I actually agree very much with Chris on this DTML vs. ZPT. My experience is this: - ZPT has more advantages that DTML in total - ZPT has disadvantages - DTML is for quick and dirty publishing, ZPT is for more serious longlasting things - DTML is easier to understand for the novice (or is it because ZPT is not?) - A site with DTMLed templates tend to be a big bunch of templates and ZPT seems to be fewer with many more Python Script objects - ZPT is less suited for the little textarea editing - DTML is less suited for Dreamweaver and such which is after all pretty important if we want to get paid for our work. So, conclusion: * ZPT for longer lasting more scalable sites * DTML for quicker things where workflow and stuff like that doesn't matter Peter Oh! One other thing. A clearly negative thing about ZPTs is that it seems more difficult to learn and understand. I.e. the usability of ZPT is worse than DTML and I know that exactly this is something Zope.com does not want happening to Zope. At 13:23 2002-03-01 +0000, Chris Withers wrote:
kosh@aesaeion.com wrote:
Can you call ZPT documents from other ZPT documents and so on without having them pull in headers, footers etc at each step.
Yes
Also how do you deal with user agent detection such that you have a page that changes depending on the requesting agent so that you have one url to x object and x object does not always look the same.
You can have a dynamic macro expansion :-)

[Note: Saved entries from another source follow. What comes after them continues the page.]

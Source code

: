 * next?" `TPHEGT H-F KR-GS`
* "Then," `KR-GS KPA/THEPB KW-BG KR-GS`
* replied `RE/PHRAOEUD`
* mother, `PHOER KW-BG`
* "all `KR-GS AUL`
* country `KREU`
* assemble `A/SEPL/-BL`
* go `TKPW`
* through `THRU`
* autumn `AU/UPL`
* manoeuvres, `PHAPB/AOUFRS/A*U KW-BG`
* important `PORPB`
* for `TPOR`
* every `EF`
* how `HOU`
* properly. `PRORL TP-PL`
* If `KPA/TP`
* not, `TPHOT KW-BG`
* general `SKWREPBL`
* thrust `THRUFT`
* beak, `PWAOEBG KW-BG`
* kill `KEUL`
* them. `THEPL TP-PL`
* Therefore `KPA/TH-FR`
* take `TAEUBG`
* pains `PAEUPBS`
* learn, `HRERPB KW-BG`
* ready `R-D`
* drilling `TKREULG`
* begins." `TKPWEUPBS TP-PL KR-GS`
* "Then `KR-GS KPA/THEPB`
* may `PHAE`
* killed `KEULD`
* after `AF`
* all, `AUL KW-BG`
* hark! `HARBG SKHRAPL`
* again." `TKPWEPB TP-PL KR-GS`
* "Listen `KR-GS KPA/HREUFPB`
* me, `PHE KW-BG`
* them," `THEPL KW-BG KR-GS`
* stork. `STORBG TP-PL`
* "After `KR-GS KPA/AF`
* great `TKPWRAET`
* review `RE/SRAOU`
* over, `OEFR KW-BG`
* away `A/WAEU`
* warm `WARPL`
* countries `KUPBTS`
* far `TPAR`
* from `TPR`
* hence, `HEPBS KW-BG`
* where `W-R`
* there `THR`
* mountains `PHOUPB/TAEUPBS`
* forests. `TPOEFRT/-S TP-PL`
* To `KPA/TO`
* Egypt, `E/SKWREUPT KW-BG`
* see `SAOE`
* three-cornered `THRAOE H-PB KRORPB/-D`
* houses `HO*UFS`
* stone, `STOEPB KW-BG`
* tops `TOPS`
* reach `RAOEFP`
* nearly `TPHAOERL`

Actually I don't think it is broken since I don't see them as the same objects.
Then your thinking is broken ;-)
location. Overall I don't think of a page as a single document I think of it as a collection of objects that each does a job and only that job.

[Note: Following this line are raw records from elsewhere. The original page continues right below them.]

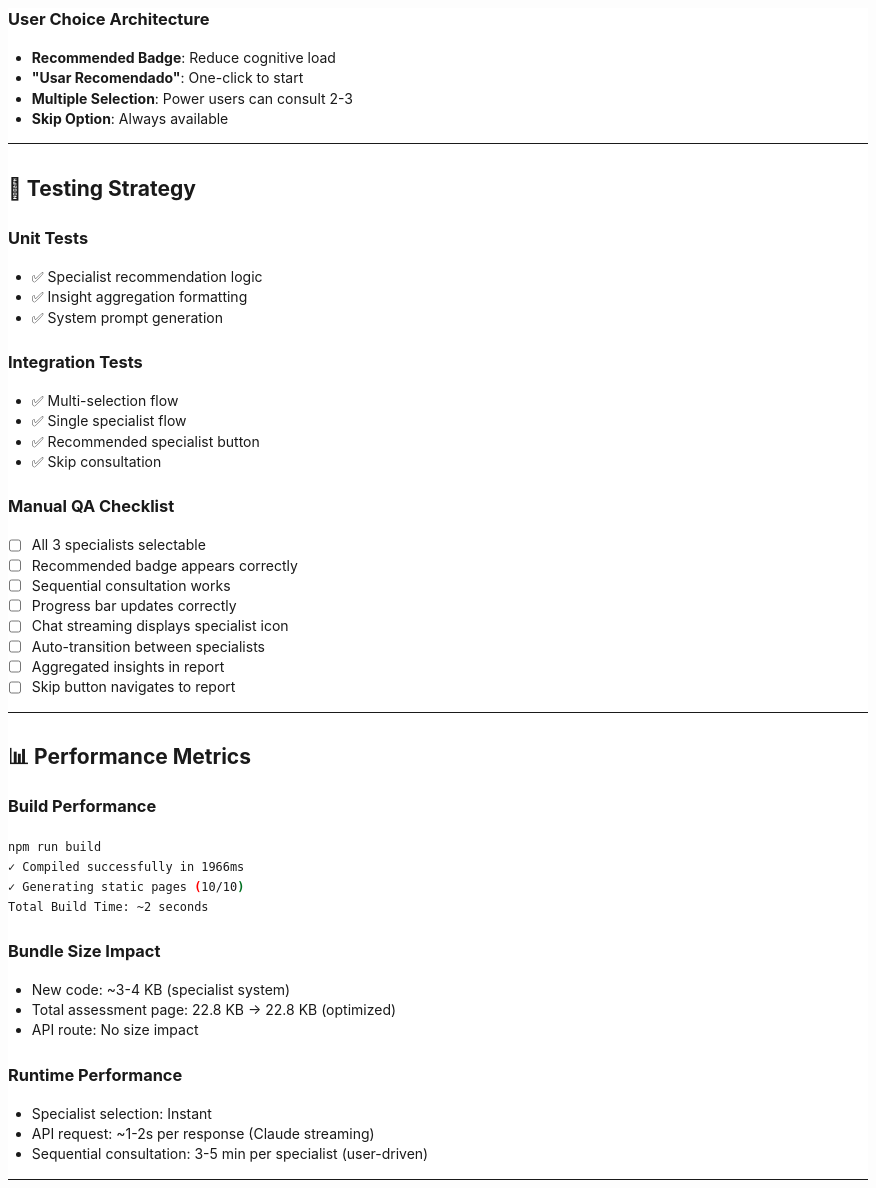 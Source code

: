 ### User Choice Architecture

- **Recommended Badge**: Reduce cognitive load
- **"Usar Recomendado"**: One-click to start
- **Multiple Selection**: Power users can consult 2-3
- **Skip Option**: Always available

---

## 🧪 Testing Strategy

### Unit Tests
- ✅ Specialist recommendation logic
- ✅ Insight aggregation formatting
- ✅ System prompt generation

### Integration Tests
- ✅ Multi-selection flow
- ✅ Single specialist flow
- ✅ Recommended specialist button
- ✅ Skip consultation

### Manual QA Checklist
- [ ] All 3 specialists selectable
- [ ] Recommended badge appears correctly
- [ ] Sequential consultation works
- [ ] Progress bar updates correctly
- [ ] Chat streaming displays specialist icon
- [ ] Auto-transition between specialists
- [ ] Aggregated insights in report
- [ ] Skip button navigates to report

---

## 📊 Performance Metrics

### Build Performance
```bash
npm run build
✓ Compiled successfully in 1966ms
✓ Generating static pages (10/10)
Total Build Time: ~2 seconds
```

### Bundle Size Impact
- New code: ~3-4 KB (specialist system)
- Total assessment page: 22.8 KB → 22.8 KB (optimized)
- API route: No size impact

### Runtime Performance
- Specialist selection: Instant
- API request: ~1-2s per response (Claude streaming)
- Sequential consultation: 3-5 min per specialist (user-driven)

---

You said that before, and I agree, so how do you handle the case where you haev a table containing other objects? I half the table in the header and half in the footer?
DTML looks to me to fit that concept better then ZPT does.
Look harder!
However now you have defined it as html which is not always the case.

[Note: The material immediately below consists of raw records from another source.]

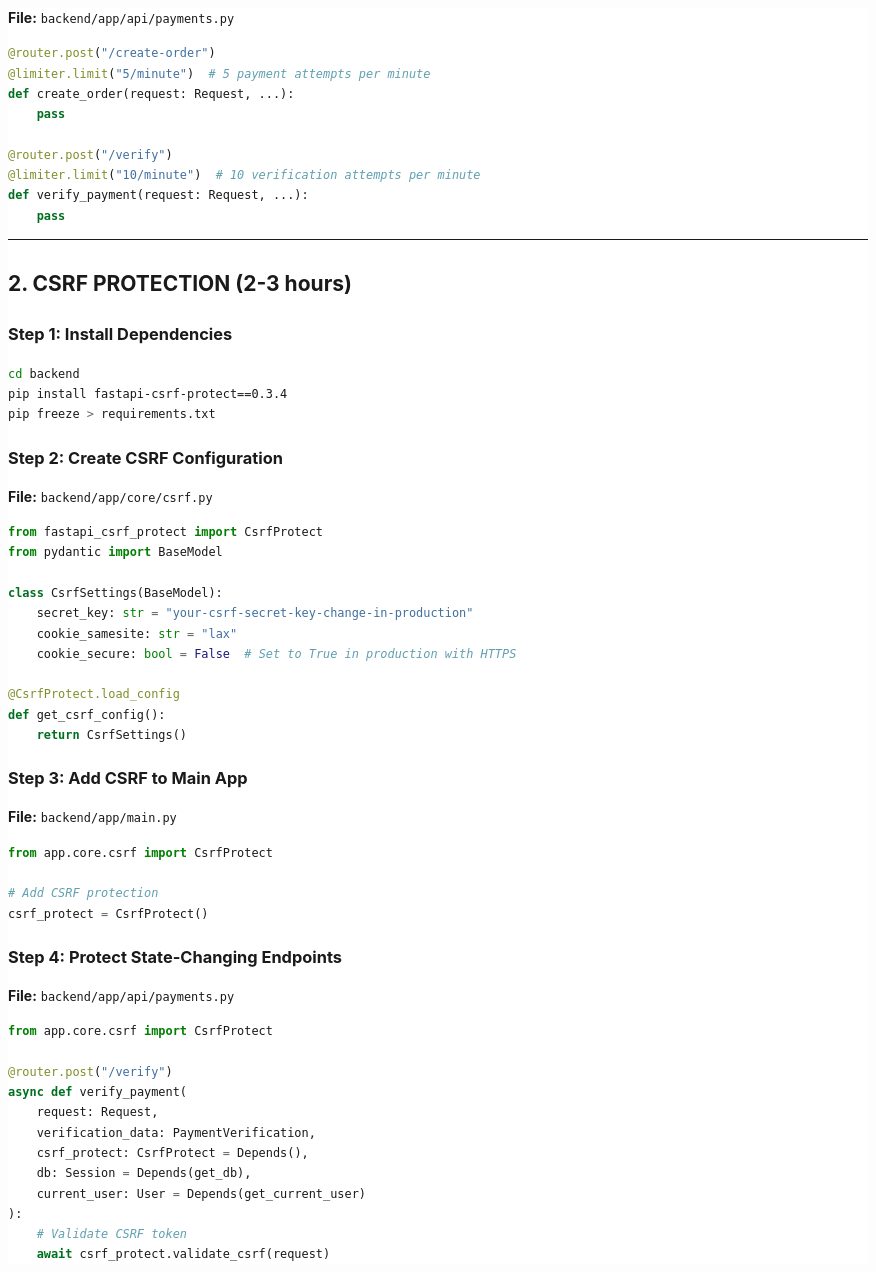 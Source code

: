 **File:** `backend/app/api/payments.py`
```python
@router.post("/create-order")
@limiter.limit("5/minute")  # 5 payment attempts per minute
def create_order(request: Request, ...):
    pass

@router.post("/verify")
@limiter.limit("10/minute")  # 10 verification attempts per minute
def verify_payment(request: Request, ...):
    pass
```

---

## 2. CSRF PROTECTION (2-3 hours)

### Step 1: Install Dependencies
```bash
cd backend
pip install fastapi-csrf-protect==0.3.4
pip freeze > requirements.txt
```

### Step 2: Create CSRF Configuration
**File:** `backend/app/core/csrf.py`
```python
from fastapi_csrf_protect import CsrfProtect
from pydantic import BaseModel

class CsrfSettings(BaseModel):
    secret_key: str = "your-csrf-secret-key-change-in-production"
    cookie_samesite: str = "lax"
    cookie_secure: bool = False  # Set to True in production with HTTPS

@CsrfProtect.load_config
def get_csrf_config():
    return CsrfSettings()
```

### Step 3: Add CSRF to Main App
**File:** `backend/app/main.py`
```python
from app.core.csrf import CsrfProtect

# Add CSRF protection
csrf_protect = CsrfProtect()
```

### Step 4: Protect State-Changing Endpoints
**File:** `backend/app/api/payments.py`
```python
from app.core.csrf import CsrfProtect

@router.post("/verify")
async def verify_payment(
    request: Request,
    verification_data: PaymentVerification,
    csrf_protect: CsrfProtect = Depends(),
    db: Session = Depends(get_db),
    current_user: User = Depends(get_current_user)
):
    # Validate CSRF token
    await csrf_protect.validate_csrf(request)
```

Gimme some other cases where ZPT wouldn't work, go on, I dare ya ;-)
Overall that looks more complex to me then just calling the objects and allowing them to behave as needed.
That's just because you haven't seen it before, I can assure you its a lot simpler...
Actually we have been doing it for a lot more then 6 months now without any problems. Introspection and reflection are not really that magical but they do allow an object to react based on its surroundings.
I agree, but ZPT does not proven intospection or reflection, it just doesn't require them.
How do you select for which user agent that you will be editing the source.
How do you do it using your method?
Overall if you adhere stricly to the DOM and follow the spec to the letter that is not a problem. xhtml 1.0 strict is really not hard and if you use it properly and know how the browsers work you can speed up page drawing and make it easier to develop.
ZPT has no requirement for xhtml 1.0.
Overall I am not happy with any generated code from any application I have seen so far. They are often embarassinly far from the spec and most abuse tables which slows down page rendering.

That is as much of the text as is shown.